## Task brief:
Within the lines below, find those that hold the string "snil" and copy each one.

## Extracted data entries:
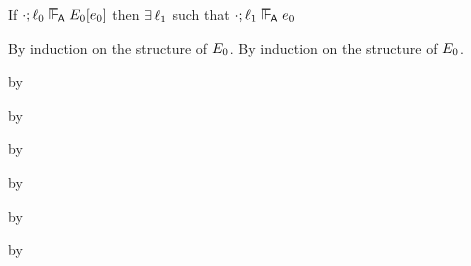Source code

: \begin{lemma}\label{A-labeled-hole}
  If\/ $\snil; \sowner_0 \sWLA \ctx_0[\sexpr_0]$
  then\/ $\exists\,\ell_1$
  such that\/ $\snil; \sowner_1 \sWLA \sexpr_0$
\end{lemma}{
\newcommand{\shortproof}{By induction on the structure of $\ctx_0$.}
\begin{lamportproof*}
  \shortproof
\mainproof
  \shortproof

    \begin{pfproof}
      \qedstep
    \end{pfproof}

    \begin{pfproof}
      \qedstep
        \begin{pfproof}
          by \pfih
        \end{pfproof}
    \end{pfproof}

    \begin{pfproof}
      \qedstep
        \begin{pfproof}
          by \pfih
        \end{pfproof}
    \end{pfproof}

    \begin{pfproof}
      \qedstep
        \begin{pfproof}
          by \pfih
        \end{pfproof}
    \end{pfproof}

    \begin{pfproof}
      \qedstep
        \begin{pfproof}
          by \pfih
        \end{pfproof}
    \end{pfproof}

    \begin{pfproof}
      \qedstep
        \begin{pfproof}
          by \pfih
        \end{pfproof}
    \end{pfproof}

    \begin{pfproof}
      \qedstep
        \begin{pfproof}
          by \pfih
        \end{pfproof}
    \end{pfproof}


\end{lamportproof*}}

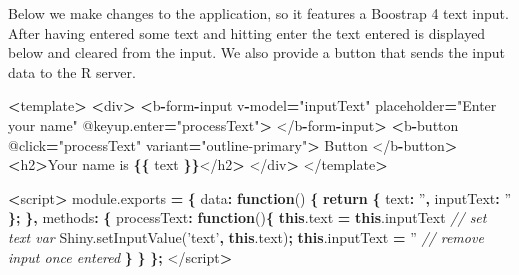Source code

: \documentclass[10pt,]{krantz}
\makeatletter
\newenvironment{Shaded}{\begin{snugshade}}{\end{snugshade}}
\newcommand{\AttributeTok}[1]{\textcolor[rgb]{0.61,0.61,0.61}{#1}}
\newcommand{\CommentTok}[1]{\textcolor[rgb]{0.37,0.37,0.37}{\textit{#1}}}
\newcommand{\ControlFlowTok}[1]{\textcolor[rgb]{0.27,0.27,0.27}{\textbf{#1}}}
\newcommand{\DataTypeTok}[1]{\textcolor[rgb]{0.27,0.27,0.27}{#1}}
\newcommand{\KeywordTok}[1]{\textcolor[rgb]{0.27,0.27,0.27}{\textbf{#1}}}
\newcommand{\NormalTok}[1]{#1}
\newcommand{\OperatorTok}[1]{\textcolor[rgb]{0.43,0.43,0.43}{\textbf{#1}}}
\newcommand{\StringTok}[1]{\textcolor[rgb]{0.5,0.5,0.5}{#1}}
\newcommand{\VariableTok}[1]{\textcolor[rgb]{0,0,0}{#1}}
\newenvironment{kframe}{%
\medskip{}
\setlength{\fboxsep}{.8em}
 \def\at@end@of@kframe{}%
 \ifinner\ifhmode%
  \def\at@end@of@kframe{\end{minipage}}%
  \begin{minipage}{\columnwidth}%
 \fi\fi%
 \def\FrameCommand##1{\hskip\@totalleftmargin \hskip-\fboxsep
 \colorbox{shadecolor}{##1}\hskip-\fboxsep
     \hskip-\linewidth \hskip-\@totalleftmargin \hskip\columnwidth}%
 \MakeFramed {\advance\hsize-\width
   \@totalleftmargin\z@ \linewidth\hsize
   \@setminipage}}%
 {\par\unskip\endMakeFramed%
 \at@end@of@kframe}
\renewenvironment{Shaded}{\begin{kframe}}{\end{kframe}}
\makeatother
\begin{document}
Below we make changes to the application, so it features a Boostrap 4 text input. After having entered some text and hitting enter the text entered is displayed below and cleared from the input. We also provide a button that sends the input data to the R server.

\begin{Shaded}
\begin{Highlighting}[]
\OperatorTok{<}\NormalTok{template}\OperatorTok{>}
  \OperatorTok{<}\NormalTok{div}\OperatorTok{>}
    \OperatorTok{<}\NormalTok{b}\OperatorTok{-}\NormalTok{form}\OperatorTok{-}\NormalTok{input }
\NormalTok{      v}\OperatorTok{-}\NormalTok{model}\OperatorTok{=}\StringTok{"inputText"} 
\NormalTok{      placeholder}\OperatorTok{=}\StringTok{"Enter your name"} 
\NormalTok{      @}\VariableTok{keyup}\NormalTok{.}\AttributeTok{enter}\OperatorTok{=}\StringTok{"processText"}\OperatorTok{>}
\NormalTok{    </b}\OperatorTok{-}\NormalTok{form}\OperatorTok{-}\NormalTok{input}\OperatorTok{>}
    \OperatorTok{<}\NormalTok{b}\OperatorTok{-}\NormalTok{button }
\NormalTok{      @click}\OperatorTok{=}\StringTok{"processText"} 
\NormalTok{      variant}\OperatorTok{=}\StringTok{"outline-primary"}\OperatorTok{>}
\NormalTok{      Button}
\NormalTok{    </b}\OperatorTok{-}\NormalTok{button}\OperatorTok{>}
    \OperatorTok{<}\NormalTok{h2}\OperatorTok{>}\NormalTok{Your name is }\OperatorTok{\{\{}\NormalTok{ text }\OperatorTok{\}\}}\NormalTok{</h2}\OperatorTok{>}
\NormalTok{  </div}\OperatorTok{>}
\NormalTok{</template}\OperatorTok{>}

\OperatorTok{<}\NormalTok{script}\OperatorTok{>}
\VariableTok{module}\NormalTok{.}\AttributeTok{exports} \OperatorTok{=} \OperatorTok{\{}
  \DataTypeTok{data}\OperatorTok{:} \KeywordTok{function}\NormalTok{() }\OperatorTok{\{}
    \ControlFlowTok{return} \OperatorTok{\{}
      \DataTypeTok{text}\OperatorTok{:} \StringTok{''}\OperatorTok{,}
      \DataTypeTok{inputText}\OperatorTok{:} \StringTok{''}
    \OperatorTok{\};}
  \OperatorTok{\},}
  \DataTypeTok{methods}\OperatorTok{:} \OperatorTok{\{}
    \DataTypeTok{processText}\OperatorTok{:} \KeywordTok{function}\NormalTok{()}\OperatorTok{\{}
      \KeywordTok{this}\NormalTok{.}\AttributeTok{text} \OperatorTok{=} \KeywordTok{this}\NormalTok{.}\AttributeTok{inputText} \CommentTok{// set text var}
      \VariableTok{Shiny}\NormalTok{.}\AttributeTok{setInputValue}\NormalTok{(}\StringTok{'text'}\OperatorTok{,} \KeywordTok{this}\NormalTok{.}\AttributeTok{text}\NormalTok{)}\OperatorTok{;}
      \KeywordTok{this}\NormalTok{.}\AttributeTok{inputText} \OperatorTok{=} \StringTok{''} \CommentTok{// remove input once entered}
    \OperatorTok{\}}
  \OperatorTok{\}}
\OperatorTok{\};}
\NormalTok{</script}\OperatorTok{>}
\end{Highlighting}
\end{Shaded}
\end{document}
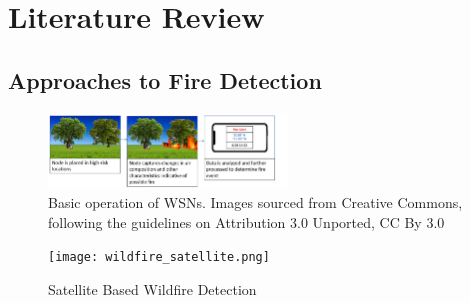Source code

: \documentclass[lettersize,journal]{IEEEtran}
\begin{document}


\section{Literature Review}

\subsection{Approaches to Fire Detection}


\begin{figure}
        \centering
        \includegraphics[width=2.5in]{sensornode.png}
        \caption{Basic operation of WSNs. Images sourced from Creative Commons,
        following the guidelines on Attribution 3.0 Unported, CC By 3.0}
\end{figure}

\begin{figure}
        \centering
        \texttt{[image: wildfire\_satellite.png]}
        \caption{Satellite Based Wildfire Detection}
\end{figure}
\end{document}
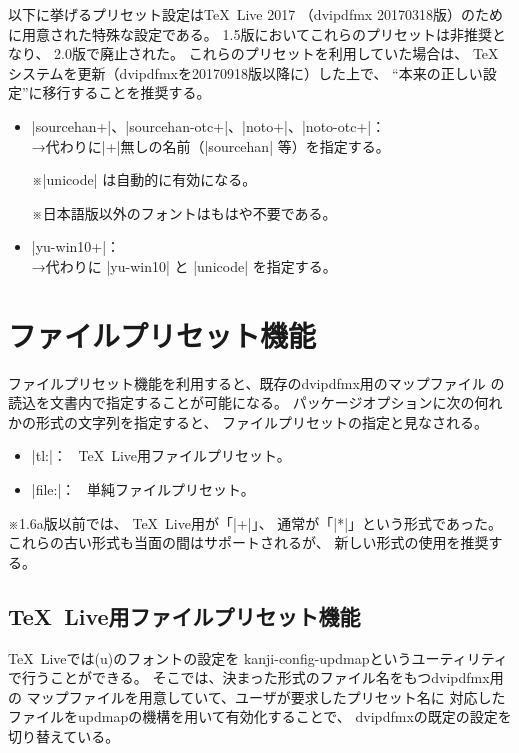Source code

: \documentclass[uplatex,dvipdfmx,a4paper]{jsarticle}
\newcommand{\Note}{\par\noindent ※}
\newcommand{\Means}{：\ }
\newcommand{\Zk}{\mbox{}}
\providecommand{\Strong}[1]{\textsf{#1}}
\begin{document}
以下に挙げるプリセット設定は{\TeX}~Live 2017%
（dvipdfmx 20170318版）のために用意された特殊な設定である。
1.5版においてこれらのプリセットは\Strong{非推奨}となり、
2.0版で廃止された。
これらのプリセットを利用していた場合は、
\Strong{{\TeX}システムを更新}（dvipdfmxを20170918版以降に）した上で、
“本来の正しい設定”に移行することを推奨する。

\begin{itemize}
\item |sourcehan+|、|sourcehan-otc+|、|noto+|、|noto-otc+|：\\
  →代わりに|+|無しの名前（|sourcehan| 等）を指定する。
  \Note |unicode| は自動的に有効になる。
  \Note 日本語版以外のフォントはもはや不要である。

\item |yu-win10+|：\\
  →代わりに |yu-win10| と |unicode| を指定する。
\end{itemize}

\section{ファイルプリセット機能}
\label{sec:FilePreset}

ファイルプリセット機能を利用すると、既存のdvipdfmx用のマップファイル
の読込を文書内で指定することが可能になる。
パッケージオプションに次の何れかの形式の文字列を指定すると、
ファイルプリセットの指定と見なされる。

\begin{itemize}
\item |tl:|\Zk{}\Means
  {\TeX}~Live用ファイルプリセット。
\item |file:|\Zk{}\Means
  単純ファイルプリセット。
\end{itemize}

\Note 1.6a版以前では、
{\TeX}~Live用が「|+|\Zk{}」、
通常が「|*|\Zk{}」という形式であった。
これらの古い形式も当面の間はサポートされるが、
新しい形式の使用を推奨する。

\subsection{{\TeX}~Live用ファイルプリセット機能}

{\TeX}~Liveでは{(u)\pLaTeX}のフォントの設定を
kanji-config-updmapというユーティリティで行うことができる。
そこでは、決まった形式のファイル名をもつdvipdfmx用の
マップファイルを用意していて、ユーザが要求したプリセット名に
対応したファイルをupdmapの機構を用いて有効化することで、
dvipdfmxの既定の設定を切り替えている。
\end{document}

## Exercise output:
  If\/ $\snil; \sowner_0 \sWLA \ctx_0[\sexpr_0]$
  such that\/ $\snil; \sowner_1 \sWLA \sexpr_0$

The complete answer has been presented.